Perfect is in the Eye of the Beholder

Perfection is defined as: an unsurpassable degree of accuracy or excellence. Well, that’s just wonderful! By who’s perception of accuracy, much less excellence? My perception of perfection may be totally different than yours. How would one know if what they view as perfect is the same as what another would view as perfect? For instance, you take your car in for a brake job. You pick the car up and the brakes squeal, so you take the car back. The mechanic takes the car out for a test drive. He comes back and says, “The car stops on a dime. The brakes are perfect”. So, to the auto mechanic the brakes are perfect, but to you they are far from it. Here’s another example. You decide it’s time for a “new doo” so you run off to your local hair stylist. You expect to come out looking like Jennifer Aniston, but come out looking like Lady GaGa. Now to you this hairstyle is “God awful”, but to the young “just cleared twenty” hairstylist doing the cutting, it is beautiful! In fact, it’s perfect! lol This is fun. Let’s take this to remodeling. You have the bathroom tile changed out. The contractor promises a good job and you did check his references. When he completes the project the grout joints are not equal and the tiles are not level in some areas. You are not happy at all! To you the job is lousy! When you confront him about what you perceive as poor quality he replies that the job is beautiful. You explain that surely this is not how the tile is supposed to look. He responds that this is the way it is done where he is from and he does all his jobs this way. In fact in his mind the job is …………………….you got it! Perfect! So what is perfect and what is not? How do you make sure you are getting what you expect?
Communication is the key. A quality remodeler will have a well planned construction process which should spell out exactly what the homeowner should expect throughout the project. The process should explain the entire procedure from the first phase of the initial consultation to the final phase of finishing the project and clean up. Talk to your remodeler about what you expect. If you have any other expectations or concerns have it added to the initial agreement.
Documentation helps to clarify any confusions in communications. Use architectural plans, 3D renditions, photos and other visual aids to help finalize any questions that need clarity. A picture speaks a thousand words could not be truer. If you have photos of what you expect have them as part of the initial agreement. If your contractors overall quality does not meet your expectations you will have something concrete to use in your defense.
Finally, any quality contractor will have include a specification sheet as part of the initial agreement. The specification sheet spells out exactly what is being done on the project. A good specification sheet should spell out everything from grade of countertop to number of coats of paint to be applied. Thousands of dollars can be lost by homeowners caught off guard by hidden remodel expenses not included by remodeling contractors.
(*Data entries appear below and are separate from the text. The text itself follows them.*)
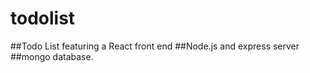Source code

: # todolist

##Todo List featuring a React front end
##Node.js and express server
##mongo database.


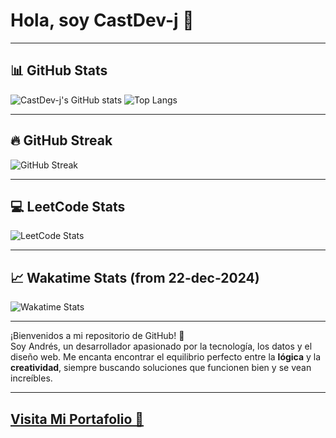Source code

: # Hola, soy CastDev-j 👋

---

## 📊 GitHub Stats

![CastDev-j's GitHub stats](https://github-readme-stats.vercel.app/api?username=CastDev-j&show_icons=true&theme=dark)
![Top Langs](https://github-readme-stats.vercel.app/api/top-langs/?username=CastDev-j&layout=compact&theme=dark)

---

## 🔥 GitHub Streak

![GitHub Streak](https://streak-stats.demolab.com/?user=CastDev-j&theme=dark)

---

## 💻 LeetCode Stats

![LeetCode Stats](https://leetcode.card.workers.dev/cAndDev?theme=dark&font=baloo&extension=null)

---

## 📈 Wakatime Stats (from 22-dec-2024)

![Wakatime Stats](https://github-readme-stats.vercel.app/api/wakatime?username=CastDev_j&theme=dark)

---

¡Bienvenidos a mi repositorio de GitHub! 🚀  
Soy Andrés, un desarrollador apasionado por la tecnología, los datos y el diseño web. Me encanta encontrar el equilibrio perfecto entre la **lógica** y la **creatividad**, siempre buscando soluciones que funcionen bien y se vean increíbles.

---

## [Visita Mi Portafolio 🥇](https://castdev-j.netlify.app/)
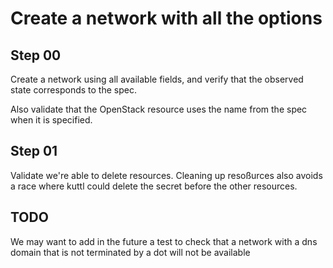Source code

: # Create a network with all the options

## Step 00

Create a network using all available fields, and verify that the observed state corresponds to the spec.

Also validate that the OpenStack resource uses the name from the spec when it is specified.

## Step 01

Validate we're able to delete resources.
Cleaning up resoßurces also avoids a race where kuttl could delete the secret before the other resources.

## TODO
We may want to add in the future a test to check that a network with a dns domain that is not terminated by a dot will not be available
A good specification sheet helps remove these hidden costs. A material description sheet should be part of the specification sheet . This will help clarify items such as material types, color selections, tile selections, etc.
Any good remodeler will provide documents and communicate to help their clients know exactly what is included in the remodeling costs. There are far too many homeowners and business owners getting taken advantage of by poor quality minded or less than honest contractors. It is not your job to create the paperwork needed to back up what you expect. Require this from your remodeling contractor. Don’t get caught being left unhappy with a less than quality project because your remodeler has a less than perfect view of a finished project.